VEREISTE INSTELLINGEN EN PROGRAMMERING VOOR DE NETWERKSCANNERFUNCTIE
EEN AANGEPASTE LIJST OPSLAAN
Geprogrammeerde bestemmingen verschijnen als snelkiestoetsen op het
(pagina
15) en worden normaal opgenomen in de ABC-index. Twee soorten indexen zijn beschikbaar: de ABC-index
en groepindexen (aangepaste lijsten). Groepindexen stellen u in staat een indexnaam toe te kennen aan de
bestemming en vergemakkelijken het zoeken. Zes groepindexen zijn beschikbaar en u kunt aan elk ervan een naam
van maximaal 6 tekens toekennen.
Klik op "Aangepaste lijsten" in het menuframe van de webpagina om het volgende scherm weer te geven. Op dit
scherm kunnen groepindexnamen worden geprogrammeerd en bewerkt. Voer namen in voor indexen 1 t/m 6 en klik
vervolgens op "Indienen". Als u een eerder geprogrammeerde naam wilt wijzigen, voert u de nieuwe naam in en slaat
u deze op.
Voor informatie over het groeperen van bestemmingen in een groepindex, zie de desbetreffende pagina's voor het
programmeren van de verzendmethoden. Voor informatie over het wisselen tussen de ABC-index en groepindexen,
zie
pagina
15.
Klik hier.
OPMERKING
U kunt eveneens indexen in de aangepaste lijst opslaan via het aanraakpaneel van de machine.

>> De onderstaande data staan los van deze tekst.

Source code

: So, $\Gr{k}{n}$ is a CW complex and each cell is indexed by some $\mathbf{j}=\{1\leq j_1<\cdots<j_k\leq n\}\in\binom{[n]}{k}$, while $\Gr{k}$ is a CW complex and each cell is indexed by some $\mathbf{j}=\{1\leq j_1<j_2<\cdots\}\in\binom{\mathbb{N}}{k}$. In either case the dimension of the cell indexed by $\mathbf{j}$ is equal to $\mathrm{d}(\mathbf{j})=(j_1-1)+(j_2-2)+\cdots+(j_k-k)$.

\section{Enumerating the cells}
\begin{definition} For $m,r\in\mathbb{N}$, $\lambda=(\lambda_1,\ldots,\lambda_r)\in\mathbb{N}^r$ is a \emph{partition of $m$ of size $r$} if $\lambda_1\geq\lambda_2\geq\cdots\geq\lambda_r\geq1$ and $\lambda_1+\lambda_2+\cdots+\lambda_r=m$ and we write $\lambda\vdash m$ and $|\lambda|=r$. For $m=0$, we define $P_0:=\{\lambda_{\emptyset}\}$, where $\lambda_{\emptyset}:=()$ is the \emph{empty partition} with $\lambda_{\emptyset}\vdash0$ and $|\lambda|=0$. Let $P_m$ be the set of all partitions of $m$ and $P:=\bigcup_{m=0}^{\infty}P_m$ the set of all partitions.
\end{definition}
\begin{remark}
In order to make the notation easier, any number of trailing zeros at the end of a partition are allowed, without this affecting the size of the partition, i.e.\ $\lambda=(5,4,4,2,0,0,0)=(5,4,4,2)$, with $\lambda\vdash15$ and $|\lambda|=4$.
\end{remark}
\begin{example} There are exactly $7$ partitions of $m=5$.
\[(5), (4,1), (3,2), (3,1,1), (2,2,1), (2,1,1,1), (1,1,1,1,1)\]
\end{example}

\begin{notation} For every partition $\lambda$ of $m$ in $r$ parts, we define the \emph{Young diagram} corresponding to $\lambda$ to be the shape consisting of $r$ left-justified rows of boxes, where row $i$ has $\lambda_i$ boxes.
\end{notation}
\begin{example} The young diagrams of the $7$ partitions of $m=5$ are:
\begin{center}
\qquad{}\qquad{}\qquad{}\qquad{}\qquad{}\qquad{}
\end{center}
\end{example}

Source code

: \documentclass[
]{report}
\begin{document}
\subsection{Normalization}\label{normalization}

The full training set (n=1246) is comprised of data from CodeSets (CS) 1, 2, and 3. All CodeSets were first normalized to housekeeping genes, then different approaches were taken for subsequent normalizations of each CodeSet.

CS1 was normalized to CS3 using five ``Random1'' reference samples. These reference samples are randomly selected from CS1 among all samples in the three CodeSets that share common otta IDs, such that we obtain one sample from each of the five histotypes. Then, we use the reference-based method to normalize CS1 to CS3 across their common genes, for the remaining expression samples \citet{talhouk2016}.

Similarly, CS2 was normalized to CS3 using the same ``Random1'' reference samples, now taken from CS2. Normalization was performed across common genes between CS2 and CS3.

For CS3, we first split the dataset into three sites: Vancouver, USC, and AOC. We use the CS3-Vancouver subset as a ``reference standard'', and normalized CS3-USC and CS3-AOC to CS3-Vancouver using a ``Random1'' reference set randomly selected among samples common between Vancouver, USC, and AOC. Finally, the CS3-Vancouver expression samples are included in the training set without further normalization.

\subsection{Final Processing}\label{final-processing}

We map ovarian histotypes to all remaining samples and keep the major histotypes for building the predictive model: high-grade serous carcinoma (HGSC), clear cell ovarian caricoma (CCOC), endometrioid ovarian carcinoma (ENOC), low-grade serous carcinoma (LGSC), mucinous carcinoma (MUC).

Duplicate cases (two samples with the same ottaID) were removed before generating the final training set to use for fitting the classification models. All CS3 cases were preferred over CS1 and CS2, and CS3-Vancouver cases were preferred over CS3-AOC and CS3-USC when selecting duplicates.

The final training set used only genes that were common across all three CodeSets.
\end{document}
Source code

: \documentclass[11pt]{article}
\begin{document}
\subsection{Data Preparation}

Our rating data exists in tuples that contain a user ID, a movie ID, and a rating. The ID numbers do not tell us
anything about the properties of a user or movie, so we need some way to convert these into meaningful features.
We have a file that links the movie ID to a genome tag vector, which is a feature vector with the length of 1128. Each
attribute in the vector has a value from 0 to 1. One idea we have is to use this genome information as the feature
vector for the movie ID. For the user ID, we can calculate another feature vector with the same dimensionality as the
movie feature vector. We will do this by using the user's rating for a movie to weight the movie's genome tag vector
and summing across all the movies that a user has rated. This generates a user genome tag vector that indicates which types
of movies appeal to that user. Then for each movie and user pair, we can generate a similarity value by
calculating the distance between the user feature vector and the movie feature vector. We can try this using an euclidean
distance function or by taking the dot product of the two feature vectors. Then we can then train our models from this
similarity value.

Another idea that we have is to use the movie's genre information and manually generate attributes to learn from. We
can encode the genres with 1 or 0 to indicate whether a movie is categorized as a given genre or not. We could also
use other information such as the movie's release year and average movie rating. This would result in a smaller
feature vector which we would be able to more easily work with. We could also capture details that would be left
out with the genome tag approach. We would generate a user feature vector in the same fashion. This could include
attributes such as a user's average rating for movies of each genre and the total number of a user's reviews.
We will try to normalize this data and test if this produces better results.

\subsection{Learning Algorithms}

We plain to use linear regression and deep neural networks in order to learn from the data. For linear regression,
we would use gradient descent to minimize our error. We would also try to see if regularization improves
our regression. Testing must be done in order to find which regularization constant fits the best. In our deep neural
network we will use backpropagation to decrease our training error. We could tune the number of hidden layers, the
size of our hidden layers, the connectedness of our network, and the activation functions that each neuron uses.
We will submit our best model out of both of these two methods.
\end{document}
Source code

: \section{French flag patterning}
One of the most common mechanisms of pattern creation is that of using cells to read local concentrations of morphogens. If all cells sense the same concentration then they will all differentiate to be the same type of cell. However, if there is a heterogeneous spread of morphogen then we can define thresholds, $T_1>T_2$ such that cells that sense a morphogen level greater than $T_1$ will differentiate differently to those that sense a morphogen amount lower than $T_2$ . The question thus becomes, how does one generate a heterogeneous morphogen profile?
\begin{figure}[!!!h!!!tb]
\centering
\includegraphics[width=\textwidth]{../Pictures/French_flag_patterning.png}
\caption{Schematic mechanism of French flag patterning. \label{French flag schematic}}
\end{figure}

OP DE WEBPAGINA GEPROGRAMMEERDE INFORMATIE
BEVEILIGEN ("Wachtwoorden")
Wachtwoorden kunnen worden ingesteld om de toegang tot de webpagina te beperken en de instellingen te
beveiligen. Het instellen van wachtwoorden is echter niet verplicht; de netwerkscannerfunctie kan ook zonder
wachtwoorden worden gebruikt.
U kunt wachtwoorden voor de beheerder en wachtwoorden voor elke gebruiker instellen. Als u een
gebruikerswachtwoord gebruikt om toegang te krijgen tot de webpagina, kunt u bestemmingen in het menu
scannerbestemmingsbeheer instellen, bewerken en verwijderen; u kunt echter geen instellingen maken in het menu
Installatie.
De wachtwoorden voor "user" en "admin" zijn beide oorspronkelijk ingesteld op "Sharp". Wanneer u voor het eerst
instellngen maakt en de wachtwoorden wilt wijzigen, voert u "Sharp" in bij "Oud beheerderswachtwoord" voordat u
de instellingen maakt. Een wachtwoord moet bestaan uit alfanumerieke tekens en mag niet langer zijn dan zeven
tekens. Wachtwoorden zijn hoofdlettergevoelig. Klik na het invoeren van een wachtwoord op "Indienen" om het in te
stellen. Schakel na het instellen van het wachtwoord de machine uit en vervolgens weer in.
Wanneer een wachtwoord is ingesteld, wordt het wachtwoord gevraagd wanneer u toegang probeert te krijgen tot
een webpagina met beveiligde instellingen. Voer als "Gebruikersnaam" "user" in als u als gebruiker toegang vraagt
tot de webpagina, of "admin" als u als beheerder toegang vraagt tot de webpagina. Voor gedetailleerde informatie
over het instellen van wachtwoorden, zie "Help".
INHOUDSOPGAVE
Adreslijstscherm
van het aanraakpaneel
(pagina
13
31)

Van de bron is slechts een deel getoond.